Last night Dominic noticed that my light was still on about 11 o'clock, so he came back to check on me. This is what he found. I had gone to sleep reading. The book is On, Off by Colleen McCullough. I've been reading a lot of mysteries recently, but of what I call the fluff variety - quick, easy reads that you don't have to think about, with 'girl sleuths' who cook or knit or have herb shops. The books include recipes or knitting patterns.

On, Off is NOT fluff. Colleen McCullough is a wonderful writer. I was not aware that she had written any mysteries until I saw this on the library shelf. One of my favorite books (I've read it at least three times) is her The Ladies of Missalonghi. It's short - under 200 pages - and delightful.

Tuesday, September 11, 2007

I'm Out of My Gourd

Of course my children (and perhaps my siblings) would probably say I always have been.

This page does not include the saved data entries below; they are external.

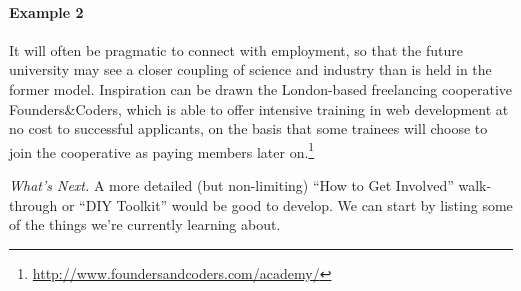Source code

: \begin{refsection}
\paragraph{Example 2} It will often be pragmatic to connect
 with employment, so that the future
university may see a closer coupling of science and industry than is
held in the former model.  Inspiration can be drawn the London-based freelancing cooperative Founders\&Coders, which is
able to offer intensive training in web development at no cost to
successful applicants, on the basis that some trainees will choose to
join the cooperative as paying members later
on.\footnote{\url{http://www.foundersandcoders.com/academy/}}


\begin{framed}
\noindent 
\emph{What's Next.}
A more detailed (but non-limiting) ``How to Get Involved'' walk-through or ``DIY Toolkit'' would be good to develop. We can start by listing some of the things we're currently learning about.
\end{framed}

\printbibliography[heading=subbibliography]
\end{refsection}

The Mayfield/Graves County Art Guild is hosting All About Gourds, its sixth annual juried exhibit of gourd art, with entries from gourd artists from around the country, now through the end of October. I was there today for the weekly fiberarts group, and took a few pictures of works by local people that I could ask permission to put their work on my blog. Ronn and Fred happened to be in the building, which made it very easy to ask them, and I figured Fred could speak for his wife.
In July, Margaret Merida brought a box of these squares and circles of gourd to one of the Tuesday morning fiber-art groups, and sat there sanding them with a spongy sanding block. She wasn't sure just how she would make something wearable with them, but that was her intention. She makes wonderful vests and jackets using quilting techniques, and dyeing much of the fabric herself, so a vest was a natural project for the gourd pieces. I wish I could have gotten a picture of the lining - it's a beautiful fabric.
Margaret taught art in a high school in Louisville for years, and retired to Graves County several years ago. Her husband Fred had an art gallery in Louisville, and is very knowledgable about art. He also is very creative. Last year he had a full size replica of their dog (I forget what breed it is, but it's one of the big ones) made of gourds in the All About Gourds show.
Here are two of his entries this year. This woman is full size. The taller giraffe is Fred's, while the shorter one is by Ronn Moyers, who has a BA in art from Murray State University and is very active in the Art Guild. He was there today helping prepare for the Gourd Patch Festival which will be held on Saturday.
This is the third year for the festival. There will be people demonstrating various crafts, including wheel-thrown pottery, wood carving and gourd crafts. Last year I demonstrated spinning, but I don't think I feel like doing it again this year. There'll also be activities for children, live entertainment, food and other vendors, etc.
This is what I've been working on for the last several days. Nice small, easy projects using up leftover yarn from my projects or someone else's. Each headband/earwarmer takes about two hours and uses less than an ounce and a half of yarn. They are all acrylic; I plan to donate them to the Paducah Cooperative Ministries for the people they serve at their homeless shelter or otherwise.
I'm slowly decreasing the stash - about 32.5 pounds so far this year.
Yesterday was my monthly (actually every four weeks) visit to the oncologist. Still responding well to the treatment. My blood is about the right consistancy, so I'm to continue the Coumadin at the current dosage, and don't need to have it tested again until I go there for my regular visit on October 8.
It is now 14 weeks since my hip replacement. I'm still walking slower than I did a few years ago, but I'm improving. I can also bend a little farther without discomfort - not all the way down to the floor, but close. I managed to cut the nails on the right foot yesterday (I did the left one, the easy one, a few days ago), so I was able to wear socks and loafers today - my feet were chilly this morning in sandals.
We've had some rain most days for the last week, so the grass has resumed growing. I hear my neighbor out in her yard now mowing, and it sounds like the guy across the road is baling hay in his mini-meadow there. The temperature has started dropping, and it's getting dark a lot earlier than it did in high summer. I have the A/C off and the windows open. I hope I can keep it that way for the next several weeks.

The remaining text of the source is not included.